The latest of four suicide attacks in a week came as Shi'ite Prime Minister Nuri al-Maliki faces mounting pressure from mass Sunni protests that threaten to return Iraq to the scale of sectarian violence that killed thousands in 2006-2007.
Medical personnel wheel the body of a victim killed by a suicide bomber in Tuz Khurmato city, into a hospital in Kirkuk, 250 km (155 miles) north of Baghdad, January 23, 2013. REUTERS/Ako Rasheed |
Dressed in a suit, the bomber mingled with mourners before detonating the blast at the Saif al Shuhada, Sword of the Martyrs, mosque in Tuz Khurmato city at a ceremony for a Shi'ite ethnic Turkman, police and witnesses said.
"I was sitting in the seats at the back when all of sudden I heard the sound of a huge explosion. Thank God I was behind because people in front of me saved me with their bodies," said Abbas Qadir Mohammed, 35, one of the wounded.
Panicked survivors packed the injured and dead wrapped in carpets into trucks and cars to rush them to hospital in the religiously and ethnically mixed city 170 km (105 miles) north of the capital Baghdad.

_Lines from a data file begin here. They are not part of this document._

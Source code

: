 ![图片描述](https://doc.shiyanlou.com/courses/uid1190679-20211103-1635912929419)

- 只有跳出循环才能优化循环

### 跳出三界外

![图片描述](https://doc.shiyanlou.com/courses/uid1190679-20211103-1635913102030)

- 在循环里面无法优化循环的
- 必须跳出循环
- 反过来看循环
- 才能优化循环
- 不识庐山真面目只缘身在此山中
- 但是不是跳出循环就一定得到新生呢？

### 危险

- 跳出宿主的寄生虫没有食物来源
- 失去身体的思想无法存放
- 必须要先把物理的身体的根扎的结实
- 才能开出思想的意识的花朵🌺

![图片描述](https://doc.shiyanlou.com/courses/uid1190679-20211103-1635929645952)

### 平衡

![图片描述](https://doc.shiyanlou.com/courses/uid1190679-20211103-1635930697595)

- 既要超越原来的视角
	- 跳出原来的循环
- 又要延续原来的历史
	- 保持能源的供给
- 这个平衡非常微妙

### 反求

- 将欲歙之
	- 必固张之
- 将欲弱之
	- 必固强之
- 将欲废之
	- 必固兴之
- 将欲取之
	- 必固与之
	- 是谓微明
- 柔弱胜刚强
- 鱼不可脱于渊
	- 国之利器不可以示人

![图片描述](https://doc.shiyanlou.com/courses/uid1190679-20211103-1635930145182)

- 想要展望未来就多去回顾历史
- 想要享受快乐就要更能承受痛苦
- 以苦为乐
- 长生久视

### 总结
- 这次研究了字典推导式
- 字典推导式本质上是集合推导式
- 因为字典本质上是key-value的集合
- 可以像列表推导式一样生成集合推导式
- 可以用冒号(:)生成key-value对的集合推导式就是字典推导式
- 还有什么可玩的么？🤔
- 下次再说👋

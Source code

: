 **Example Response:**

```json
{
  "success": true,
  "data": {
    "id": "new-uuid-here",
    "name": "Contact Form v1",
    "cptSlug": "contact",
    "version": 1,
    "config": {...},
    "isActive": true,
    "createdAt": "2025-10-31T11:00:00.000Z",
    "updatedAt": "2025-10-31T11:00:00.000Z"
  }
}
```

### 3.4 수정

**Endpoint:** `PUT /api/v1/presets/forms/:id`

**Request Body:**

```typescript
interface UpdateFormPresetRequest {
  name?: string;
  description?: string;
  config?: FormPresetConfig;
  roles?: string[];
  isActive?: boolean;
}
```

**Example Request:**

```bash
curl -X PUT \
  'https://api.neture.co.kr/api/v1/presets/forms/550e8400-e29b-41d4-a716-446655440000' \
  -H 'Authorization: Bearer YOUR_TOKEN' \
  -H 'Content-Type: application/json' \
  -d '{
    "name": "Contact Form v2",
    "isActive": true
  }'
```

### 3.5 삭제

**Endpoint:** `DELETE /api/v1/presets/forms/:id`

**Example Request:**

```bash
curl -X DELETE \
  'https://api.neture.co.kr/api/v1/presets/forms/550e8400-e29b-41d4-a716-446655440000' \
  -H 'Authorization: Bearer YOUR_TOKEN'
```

Rigot Mohammed, an Iraqi army spokesman, said at least 22 people were killed and more than 50 wounded in the blast.
No one claimed responsibility, but al Qaeda's local wing, Islamic State of Iraq, often targets Shi'ite Muslim pilgrims and sites to try to trigger widespread Sunni-Shi'ite confrontation in Iraq a year after the last American troops withdrew.
The Sunni militant group has pledged to win back ground lost during the war following the U.S.-led 2003 invasion and has been reinvigorated by Sunni Islamists fighting against President Bashar al-Assad in neighbouring Syria.
Maliki is struggling to calm weeks of street protests by Sunni Muslims while his delicately balanced government, a coalition of Sunnis, ethnic Kurds and the Shi'ite majority, is deadlocked in a crisis over power sharing.
The attack on Tuz Khurmato was the fourth suicide bombing in Iraq in a week. At least 55 people have been killed in the blasts, including a Sunni lawmaker visiting a town where protesters were gathering. Al Qaeda claimed responsibility for that bombing.
POLITICAL UNREST
Sunni unrest and renewed violence in Iraq are compounding fears the war in neighbouring Syria - where Sunni rebels are battling to topple Assad, an ally of Shi'ite Iran - will upset Iraq's own fragile sectarian and ethnic mix.
The local al Qaeda affiliate's position has been boosted by Sunni Islamist fighters, cash and arms flowing to the war in Syria.
Sunni protests erupted in late December after authorities arrested the bodyguards of a Sunni finance minister on charges of terrorism. Sunni leaders said the arrests were part of a crackdown from the Shi'ite-led government on their sect.
Since the fall of Sunni strongman Saddam Hussein in 2003 and the rise of the Shi'ite majority to power through elections, many Iraqi Sunnis say they feel they have been marginalised over the decade since the U.S.-led invasion.
Protesters want reforms to an anti-terrorism law and an easing of a campaign against members of Saddam's former Baath party, two measures they say officials use unfairly to target the Sunni community.
Maliki has appointed a top Shi'ite figure to investigate those conditions and authorities have freed nearly 1,000 detainees in a gesture to appease protests. But demonstrators are calling more and more for the Shi'ite premier to step down.